Aidoc provides a comprehensive AI-powered stroke triage and notification solution to hospitals around the world. The software has been designed to speed up treatment of both ischemic and haemorrhagic stroke.
Alexander Boehmcker is Aidoc’s European Vice President. We chatted with the former Aidoc customer to find out how the Israeli company is staying ahead of the game in a highly competitive marketplace.
What is Aidoc’s stroke triage and notification solution?
The stroke solution consists of an application for the flagging of intracranial haemorrhage, large vessel occlusion (LVO) and CT perfusion.
We partnered with Icometrix, adding another solution to our existing slate of neuroscience-geared algorithms, which enhances a physician’s ability to identify ischemic stroke.
The solution includes a communication element, which enables different specialties to communicate with each other via mobile chat. This can be used both in an individual hospital setting, as well as across the different hospitals.
How does Aidoc differ from other AI stroke solutions?
Firstly, I believe that Aidoc differentiates itself by the breadth of the portfolio.
I think we’re the leading company in terms of having 10 CE Mark solutions. And that is important for a hospital that is looking to integrate solutions for numerous pathologies and only have to deal with one vendor, which means the integration process is simpler.
Secondly, it has a very large footprint, implemented in over 900 healthcare systems worldwide. We are commercial in 11 European countries and implemented Brazil and Australia.
The United States is a very important market for us as well. I believe that having a significant presence in the US is essential to the future of any AI company.
Also, we are coming from Israel, so we have very close links to the country’s innovative healthcare system.
How has Aidoc integrated itself within international healthcare systems?
Aidoc has an outstanding customer success team, which is assuring that individual solutions are implemented and validated in a very local environment.
Firstly, you need to bring a validated, accurate AI solution through the certification process to get your CE marking.
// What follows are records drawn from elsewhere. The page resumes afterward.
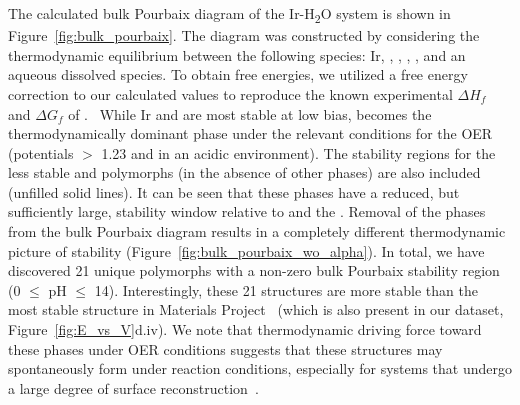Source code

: %
%
The calculated bulk Pourbaix diagram of the Ir-H\textsubscript{2}O system is shown in Figure~\ref{fig:bulk_pourbaix}.
%
The diagram was constructed by considering the thermodynamic equilibrium between the following species: Ir, \rIrOtwo, \aIrOthree, \rIrOthree, \bIrOthree, and an aqueous dissolved \IrOfourm species.
%
%
To obtain free energies, we utilized a free energy correction to our calculated values to reproduce the known experimental $\Delta H_f$ and $\Delta G_f$ of \rIrOtwo.~\cite{Barin1995}
%
While Ir and \rIrOtwo are most stable at low bias, \aIrOthree becomes the thermodynamically dominant phase under the relevant conditions for the OER (potentials $>$ \num{1.23} \VRHE and in an acidic environment).
%
The stability regions for the less stable \bIrOthree and \rIrOthree polymorphs (in the absence of other \IrOthree phases) are also included (unfilled solid lines).
%
It can be seen that these phases have a reduced, but sufficiently large, stability window relative to \IrOtwo and the \IrOfourm.
%
Removal of the \IrOthree phases from the bulk Pourbaix diagram results in a completely different thermodynamic picture of \IrOtwo stability (Figure~\ref{fig:bulk_pourbaix_wo_alpha}).
In total, we have discovered 21 unique \IrOthree polymorphs with a non-zero bulk Pourbaix stability region
(0 $\leq$ pH $\leq$ 14).
%
Interestingly, these 21 structures are more stable than the most stable \IrOthree structure in Materials Project~\cite{mp-1097041} (which is also present in our dataset, Figure~\ref{fig:E_vs_V}d.iv).
%
We note that thermodynamic driving force toward these \IrOthree phases under OER conditions suggests that these structures may spontaneously form under reaction conditions,
especially for systems that undergo a large degree of surface reconstruction~\cite{Seitz2016}.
Then you have to demonstrate that your solution works and provides value in a very specific local environment.
We have published 29 peer-reviewed clinical studies, providing evidence of accuracy, quality assurance, efficiency and flagging of acute patients.
You also have quite a significant footprint in the NHS…
We are probably in two-thirds of all NHS hospitals, mainly by via teleradiology providers.
Teleradiology providers are very early adopters of the technology. They serve a large footprint of the NHS hospital trusts, so many patients are already benefitting from AI solutions. Not during the whole day, sometimes just during the night.
But we’re now working towards servicing NHS hospitals during daytime.
We don’t believe that there should be a different standard of care for patients who come into nighttime emergency after being reported by teleradiology compared to on-site, daytime patients.
Have you noticed a shift in demand for your technologies during the pandemic?
In recent years, we have seen an increasing gap between supply and demand of radiologist capacity.
You see an ever-increasing amount of cases coming through due to ageing population and more diagnostics early in the treatment chain, combined with a scarcity of radiologists.
The last Royal College of Radiologists workforce census identified a gap of 2000 radiologists just for the UK.
It takes 10 years to train a radiologist. I believe that the only way how to close that gap between supply and demand is via technology.
The pattern of demand has changed during the pandemic. We have seen a delay in many of the planned procedures.
Meanwhile, emergency has continued to be more or less on the same level. A few car accidents that did not happen were offset by people being injured in accidents at home.
So as a provider of emergency care, we’ve been very busy.
What about the impact of Covid itself?
A significant body of evidence shows increased prevalence of both stroke and pulmonary embolism due to Covid.
What was already high workload has been even increasing more. This is really stretching NHS capacity, with average A&E waiting times on the increase.
We’ve been seeing is a 37 per cent increase to now nearly five and a half hours average waiting time. This means we should embrace technology, which enables us and supports us in triaging these highly critical, sick patients and prevent a ticking time bomb.
What are your plans for the rest of 2022 and beyond in term of stroke and in your other indications?
We have several development angles. Aidoc has a very strong background of developing individual AI algorithms modules which target towards individual pathologies, like intracranial haemorrhage and LVOs.
What we’re now doing more and more is combining these algorithms to so-called Care Coordination Solutions, where stroke is very good example.
Another already in place is specifically for pulmonary embolisms. And there are a further 10 identified use cases which will follow suit.
We also want to further develop our AI platform. We will continue to integrate third party solutions to grow our offering for existing customers and attract new customers so we can truly become a one-stop shop.
Specifically for stroke, we are looking to support the detection of even more detailed occlusions, not only LVOs. These technologies will go into the more distal areas, offering a lot of flexibility.